╭─ RECORDS FOR THE TASK

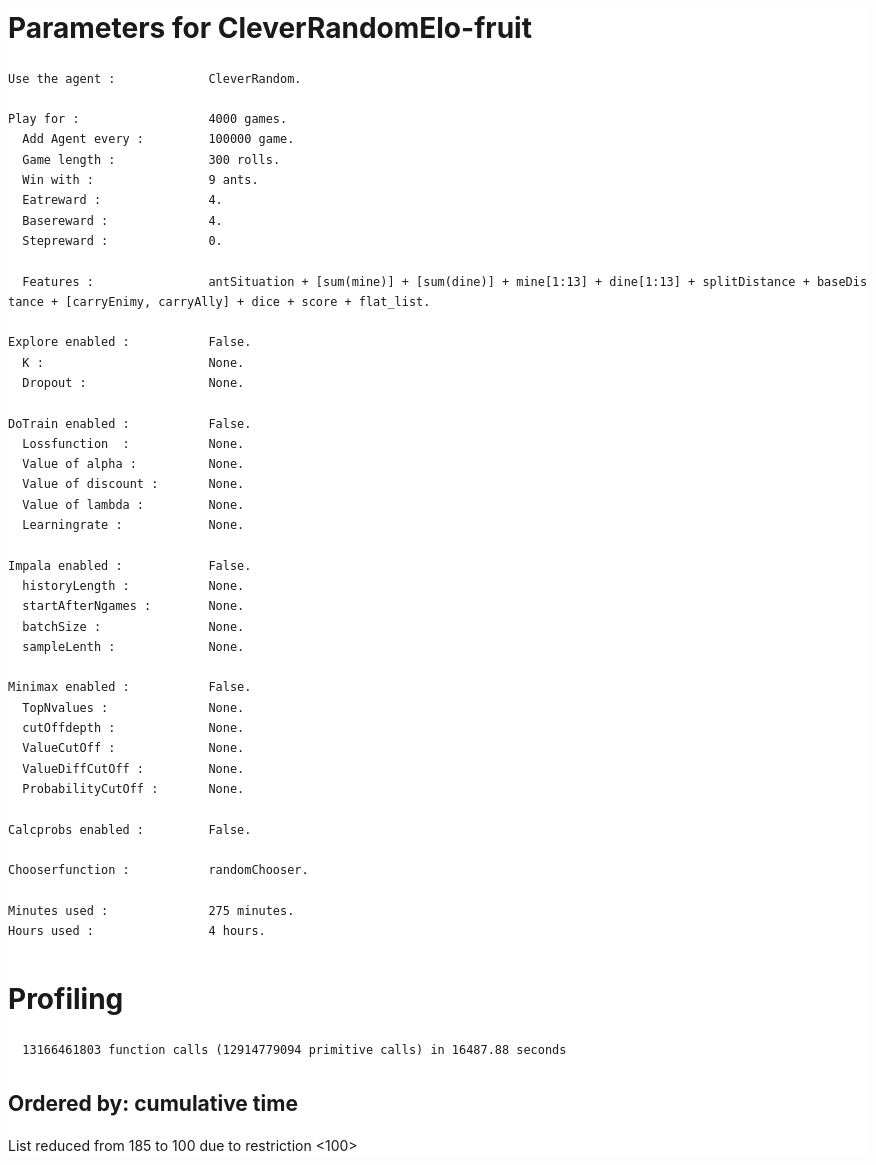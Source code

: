# Parameters for CleverRandomElo-fruit

    Use the agent :             CleverRandom.

    Play for :                  4000 games.
      Add Agent every :         100000 game.
      Game length :             300 rolls.
      Win with :                9 ants.
      Eatreward :               4.
      Basereward :              4.
      Stepreward :              0.

      Features :                antSituation + [sum(mine)] + [sum(dine)] + mine[1:13] + dine[1:13] + splitDistance + baseDistance + [carryEnimy, carryAlly] + dice + score + flat_list.

    Explore enabled :           False.
      K :                       None.
      Dropout :                 None.

    DoTrain enabled :           False.
      Lossfunction  :           None.
      Value of alpha :          None.
      Value of discount :       None.
      Value of lambda :         None.
      Learningrate :            None.

    Impala enabled :            False.
      historyLength :           None.
      startAfterNgames :        None.
      batchSize :               None.
      sampleLenth :             None.

    Minimax enabled :           False.
      TopNvalues :              None.
      cutOffdepth :             None.
      ValueCutOff :             None.
      ValueDiffCutOff :         None.
      ProbabilityCutOff :       None.

    Calcprobs enabled :         False.

    Chooserfunction :           randomChooser.

    Minutes used :              275 minutes.
    Hours used :                4 hours.

# Profiling


      13166461803 function calls (12914779094 primitive calls) in 16487.88 seconds

##    Ordered by: cumulative time
   List reduced from 185 to 100 due to restriction <100>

╰─

Repeat the data word for word, minus any pictures.

Source code

:# Parameters for CleverRandomElo-fruit

    Use the agent :             CleverRandom.

    Play for :                  4000 games.
      Add Agent every :         100000 game.
      Game length :             300 rolls.
      Win with :                9 ants.
      Eatreward :               4.
      Basereward :              4.
      Stepreward :              0.

      Features :                antSituation + [sum(mine)] + [sum(dine)] + mine[1:13] + dine[1:13] + splitDistance + baseDistance + [carryEnimy, carryAlly] + dice + score + flat_list.

    Explore enabled :           False.
      K :                       None.
      Dropout :                 None.

    DoTrain enabled :           False.
      Lossfunction  :           None.
      Value of alpha :          None.
      Value of discount :       None.
      Value of lambda :         None.
      Learningrate :            None.

    Impala enabled :            False.
      historyLength :           None.
      startAfterNgames :        None.
      batchSize :               None.
      sampleLenth :             None.

    Minimax enabled :           False.
      TopNvalues :              None.
      cutOffdepth :             None.
      ValueCutOff :             None.
      ValueDiffCutOff :         None.
      ProbabilityCutOff :       None.

    Calcprobs enabled :         False.

    Chooserfunction :           randomChooser.

    Minutes used :              275 minutes.
    Hours used :                4 hours.

# Profiling


      13166461803 function calls (12914779094 primitive calls) in 16487.88 seconds

##    Ordered by: cumulative time
   List reduced from 185 to 100 due to restriction <100>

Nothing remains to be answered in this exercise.